Dopo di lei, la battaglia raggiunge il climax di ascolti e
popolarità con Bill O’Reilly e la sua No Spin Zone, l’ora nella quale
l’apprezzata faziosità della Fox raggiunge il massimo degli ascolti con
2,7 milioni e l’apice del paradosso: O’Reilly si presenta come colui che
ferma lo spin, il giro dato a fatti e notizie dai politicanti per fare
propaganda, facendo lui la stessa operazione, in direzione contraria.

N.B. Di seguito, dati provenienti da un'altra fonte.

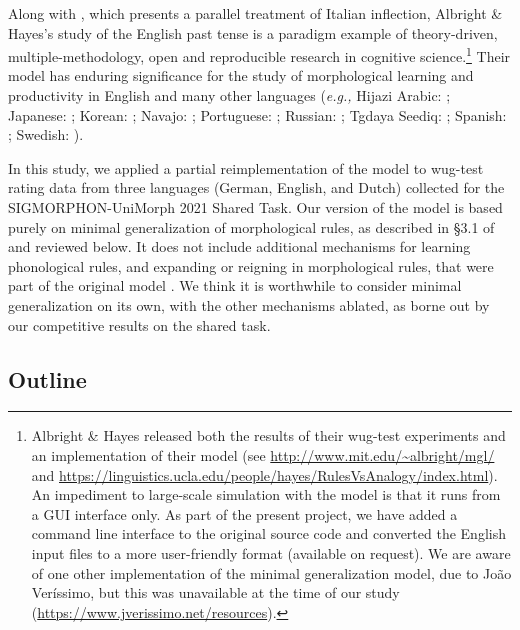 \documentclass[11pt]{article}
\begin{document}
Along with \citet{albright2002}, which presents a parallel treatment of Italian inflection, Albright \& Hayes's study of the English past tense is a paradigm example of theory-driven, multiple-methodology, open and reproducible research in cognitive science.\footnote{Albright \& Hayes released both the results of their wug-test experiments and an implementation of their model (see \url{http://www.mit.edu/~albright/mgl/} and \url{https://linguistics.ucla.edu/people/hayes/RulesVsAnalogy/index.html}). An impediment to large-scale simulation with the model is that it runs from a GUI interface only. As part of the present project, we have added a command line interface to the original source code and converted the English input files to a more user-friendly format (available on request). We are aware of one other implementation of the minimal generalization model, due to Jo\~{a}o Ver\'issimo, but this was unavailable at the time of our study (\url{https://www.jverissimo.net/resources}).} Their model has enduring significance for the study of morphological learning and productivity in English \citep[\emph{e.g.,}][]{racz-etal-2014-rules, racz2020, corkery-etal-2019-yet} and many other languages (\emph{e.g.,} Hijazi Arabic: \citealt{ahyad2019}; Japanese: \citealt{oseki-etal-2019-inverting}; Korean: \citealt{albright2009}; Navajo: \citealt{albright2006}; Portuguese: \citealt{verissimo2014}; Russian: \citealt{kapatsinski2010}; Tgdaya Seediq: \citealt{kuo2020}; Spanish: \citealt{albright2003}; Swedish: \citealt{strik2014}).


In this study, we applied a partial reimplementation of the \citet{albright-hayes-2002-modeling, albright2003} model to wug-test rating data from three languages (German, English, and Dutch) collected for the SIGMORPHON-UniMorph 2021 Shared Task. Our version of the model is based purely on minimal generalization of morphological rules, as described in \S3.1 of \citet{albright-hayes-2002-modeling} and reviewed below. It does not include additional mechanisms for learning phonological rules, and expanding or reigning in morphological rules, that were part of the original model \citep[see][\S3.3 - \S3.7]{albright-hayes-2002-modeling}. We think it is worthwhile to consider minimal generalization on its own, with the other mechanisms ablated, as borne out by our competitive results on the shared task.

\subsection{Outline}
\end{document}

Senza nessuna concessione scenografica, sopra una scrivania di legno,
non avendo Bill niente da far vedere, e una mimica fra il disgustato e
il sardonico, fra lo sdegnato e il divertito, O’Reilly è l’Uomo
Qualunque, sbigottito di fronte all’incoerenza e all’ipocrisia.
Naturalmente degli altri.
A tarda sera, l’ultima stoccata spetta
al più dichiaratamente, sfacciatamente partigiano fra i militanti
dell’Armata Fox, a Sean Hannity che neppure finge di essere “equo ed
equilibrato”. Fan di Donald Trump dalla prima ora, anche quando il resto
della redazione e il quartier generale erano antitrumpisti, la sua ora è
una lunga e intensa arringa contro tutto ciò che appaia ai suoi occhi
vagamente progressista, di fatto comunista. È il preferito di Trump, che
lo chiama a testimone della propria grandezza nei comizi e raccatta
tutti i pettegolezzi, i gossip, le maldicenze che brontolano nel ventre
dei social network, senza pretesa di accuratezza o fondatezza. In
campagna elettorale, diffuse una miniclip video che sembrava mostrare
una Hillary Clinton sbronza. Era un fake e Hannity si giustificò
spiegando che «era uno scherzo».
Ma intanto un’altra insinuazione,
un’altra calunnia era arrivata a segno con i consumatori della Fox,
eternamente persuasi che gli altri, gli avversarsi dell’America per
bene, eterosessuale, bianca, devota, nascondano ignobili segreti. E a
mezzanotte, con l’ultimo assalto di Sean Hannity, la giornata del
Soldato Fox è finita. Ricomincerà sei ore dopo, con i tre amigos, i due
Ken e la Barbie: il biondo, il bruno, la bionda in mini, perché la
fatica dei supereroi per salvare la loro America non è mai finita.